Présentement, le Sénégal est dans un environnement de libéralisme politique et économique. Donc l’Etat ne devrait pas imposer aux convoyeurs privés une seule compagnie aérienne, que ce soit Air Sénégal ou une autre compagnie choisie par lui-même. Ce serait synonyme de monopole octroyé. Or, dans le libéralisme, il n’y a pas de monopole. La politique de libéralisation engendre forcément une saine et libre concurrence entre les privés, mais aussi entre les privés et l’Etat. Cette libéralisation fait mieux l’affaire des pèlerins, contrairement à une privatisation totale qui est une option dans laquelle l’Etat serait exclu du volet convoyage des pèlerins.

Il faut faire la différence entre la libéralisation d’un secteur et la privatisation. Dans le cadre du hadj, l’Etat a libéralisé, et a toujours annoncé sa ferme volonté de privatiser intégralement le pèlerinage.

En ma qualité de journaliste-reporter indépendant et pèlerin, j’ai toujours dit que le pèlerinage est un acte d’adoration. Par conséquent, il ne doit pas être une occasion de faire du business, disposant certains sénégalais voyagistes à élever la barre trop haut et à empêcher d’autres Sénégalais d’effectuer le hadj.

L’Etat a certes libéralisé, mais il n’est pas allé jusqu’au bout. En ce qui concerne le hadj, il devrait commencer à libéraliser le transport aérien. Hélas, le gouvernement a imposé Air Sénégal aux convoyeurs privés pour convoyer leurs pèlerins alors que ladite n’arrive toujours pas à faire ses preuves d’autant plus que son billet est beaucoup plus cher que celui pratiqué par les autres compagnies aériennes étrangères établies à Dakar. Et tout le monde sait que le gros du package se trouve sur le billet d’avion. De leur côté, les privés veulent pousser l’Etat à privatiser et à se désengager totalement du convoyage des pèlerins. Dans ce cas de figure, l’Etat laisserait les pèlerins à la merci des privés qui, quoiqu’on dise, sont des businessmen.

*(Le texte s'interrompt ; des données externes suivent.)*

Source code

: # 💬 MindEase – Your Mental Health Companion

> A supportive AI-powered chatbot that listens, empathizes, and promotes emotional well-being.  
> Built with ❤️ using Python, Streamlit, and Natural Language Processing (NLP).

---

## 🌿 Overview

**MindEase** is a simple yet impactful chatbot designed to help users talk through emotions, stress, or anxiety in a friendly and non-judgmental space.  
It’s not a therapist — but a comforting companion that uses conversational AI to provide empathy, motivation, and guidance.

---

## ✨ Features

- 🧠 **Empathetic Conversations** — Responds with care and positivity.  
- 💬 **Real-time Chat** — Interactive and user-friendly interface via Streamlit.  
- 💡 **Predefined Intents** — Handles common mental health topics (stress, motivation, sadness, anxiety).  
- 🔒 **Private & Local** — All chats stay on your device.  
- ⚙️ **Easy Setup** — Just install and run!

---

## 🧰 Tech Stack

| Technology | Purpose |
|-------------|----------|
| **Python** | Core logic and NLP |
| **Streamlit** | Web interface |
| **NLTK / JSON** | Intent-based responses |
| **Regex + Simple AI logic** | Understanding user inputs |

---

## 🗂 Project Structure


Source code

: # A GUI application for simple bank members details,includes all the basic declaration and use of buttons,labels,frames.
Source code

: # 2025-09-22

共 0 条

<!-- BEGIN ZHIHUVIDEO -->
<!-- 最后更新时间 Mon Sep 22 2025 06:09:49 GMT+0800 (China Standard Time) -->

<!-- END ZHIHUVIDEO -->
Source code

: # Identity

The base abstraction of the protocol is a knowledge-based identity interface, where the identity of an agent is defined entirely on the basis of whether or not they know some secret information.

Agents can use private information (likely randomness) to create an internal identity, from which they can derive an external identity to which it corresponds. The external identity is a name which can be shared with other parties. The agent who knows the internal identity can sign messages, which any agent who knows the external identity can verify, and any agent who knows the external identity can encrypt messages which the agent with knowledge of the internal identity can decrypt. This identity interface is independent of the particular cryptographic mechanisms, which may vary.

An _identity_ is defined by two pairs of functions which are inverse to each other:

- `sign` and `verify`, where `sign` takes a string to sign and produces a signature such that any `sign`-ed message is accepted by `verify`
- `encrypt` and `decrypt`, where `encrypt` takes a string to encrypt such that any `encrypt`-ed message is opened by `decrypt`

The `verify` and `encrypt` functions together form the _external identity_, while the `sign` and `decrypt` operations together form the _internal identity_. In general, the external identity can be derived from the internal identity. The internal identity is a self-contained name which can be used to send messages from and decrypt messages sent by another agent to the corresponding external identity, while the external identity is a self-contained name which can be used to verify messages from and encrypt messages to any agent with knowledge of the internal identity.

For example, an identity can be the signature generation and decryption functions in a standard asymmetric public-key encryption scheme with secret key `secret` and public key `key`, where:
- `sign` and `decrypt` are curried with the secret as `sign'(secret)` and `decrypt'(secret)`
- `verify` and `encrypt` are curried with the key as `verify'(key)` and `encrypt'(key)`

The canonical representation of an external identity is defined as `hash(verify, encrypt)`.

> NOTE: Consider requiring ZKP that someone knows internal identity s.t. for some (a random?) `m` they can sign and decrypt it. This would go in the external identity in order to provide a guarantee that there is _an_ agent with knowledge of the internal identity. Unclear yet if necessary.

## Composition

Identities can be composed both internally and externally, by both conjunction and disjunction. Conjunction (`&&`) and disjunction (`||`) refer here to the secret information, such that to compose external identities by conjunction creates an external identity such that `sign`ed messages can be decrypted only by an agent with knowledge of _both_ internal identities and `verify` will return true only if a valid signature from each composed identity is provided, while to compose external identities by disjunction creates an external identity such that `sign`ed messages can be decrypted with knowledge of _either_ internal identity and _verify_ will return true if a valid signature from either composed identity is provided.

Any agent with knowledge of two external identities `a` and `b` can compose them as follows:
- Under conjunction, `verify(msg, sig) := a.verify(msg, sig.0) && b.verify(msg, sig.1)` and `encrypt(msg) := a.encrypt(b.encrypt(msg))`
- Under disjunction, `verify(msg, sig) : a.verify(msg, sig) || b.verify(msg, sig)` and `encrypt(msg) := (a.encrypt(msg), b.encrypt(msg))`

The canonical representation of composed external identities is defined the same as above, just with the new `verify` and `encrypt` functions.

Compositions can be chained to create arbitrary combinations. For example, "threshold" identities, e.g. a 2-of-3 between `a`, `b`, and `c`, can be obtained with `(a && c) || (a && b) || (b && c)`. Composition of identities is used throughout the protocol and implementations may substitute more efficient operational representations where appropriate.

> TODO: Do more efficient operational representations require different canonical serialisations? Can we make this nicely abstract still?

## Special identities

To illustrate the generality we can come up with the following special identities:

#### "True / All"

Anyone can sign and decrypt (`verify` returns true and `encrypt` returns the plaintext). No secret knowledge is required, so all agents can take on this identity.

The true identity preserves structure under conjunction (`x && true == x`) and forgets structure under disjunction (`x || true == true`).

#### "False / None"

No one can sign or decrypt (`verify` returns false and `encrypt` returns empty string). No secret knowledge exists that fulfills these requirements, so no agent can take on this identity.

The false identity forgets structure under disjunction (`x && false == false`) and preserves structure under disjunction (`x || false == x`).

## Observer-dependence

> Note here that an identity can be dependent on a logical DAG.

Donc s’il y a une entente, même tacite, entre les privés, les agneaux du sacrifice seront les pèlerins ? Ils sont des consommateurs et utilisateurs de prestation, ce qui signifie qu’ils doivent être protégés par l’Etat. Les privés sont libres de faire du business, mais vouloir s’enrichir sur le dos des pèlerins, ce n’est pas normal. Ainsi, je trouve mieux de libéraliser que de privatiser totalement.

J’ai toujours défendu le maintien de l’Etat dans le processus du hadj. C’est pour favoriser une libre concurrence entre privés, mais aussi entre privés et Etat. Mais si l’Etat est absent, les privés feront une entente tacite, et ce sera insupportable pour les pèlerins. Les prix sont si élevés que certains Sénégalais sont obligés d’aller embarquer à partir des pays limitrophes. Donc il faut que les privés allègent le package. Dans sa clémence, Dieu a permis au voyageur de ne pas jeûner le temps que dure le voyage. Etant donné que le pèlerin est un voyageur, les privés doivent être cléments et lui alléger les charges.

Je ne défendrai jamais l’Etat contre les privés, ni l’inverse. Mais je ne laisserai jamais les privés faire payer les pots cassés aux pèlerins. Je défends l’intérêt des pèlerins en ma qualité de pèlerin journaliste-reporter indépendant. Je ne dépends de personne. Et si je constate que les pèlerins sont menacés par un préjudice, je prends leur défense, quitte à ce que je partage cette position avec l’Etat. Nous savons que l’Etat est laïc, il ne défend pas la cause de l’islam. Il se sert du hadj pour satisfaire sa clientèle politique en distribuant dans tous les régions, départements, communes d’arrondissement et quartiers d’énormes quantités de billets pour la Mecque. Sous ce rapport, s’il dit défendre la cause des pèlerins sénégalais et propager l’islam, ce n’est pas franc. C’est du leurre pour pouvoir perpétuer la laïcité de l’Etat qui prend souvent à contre-pied les principes fondateurs de l’islam, particulièrement son code civil et pénal.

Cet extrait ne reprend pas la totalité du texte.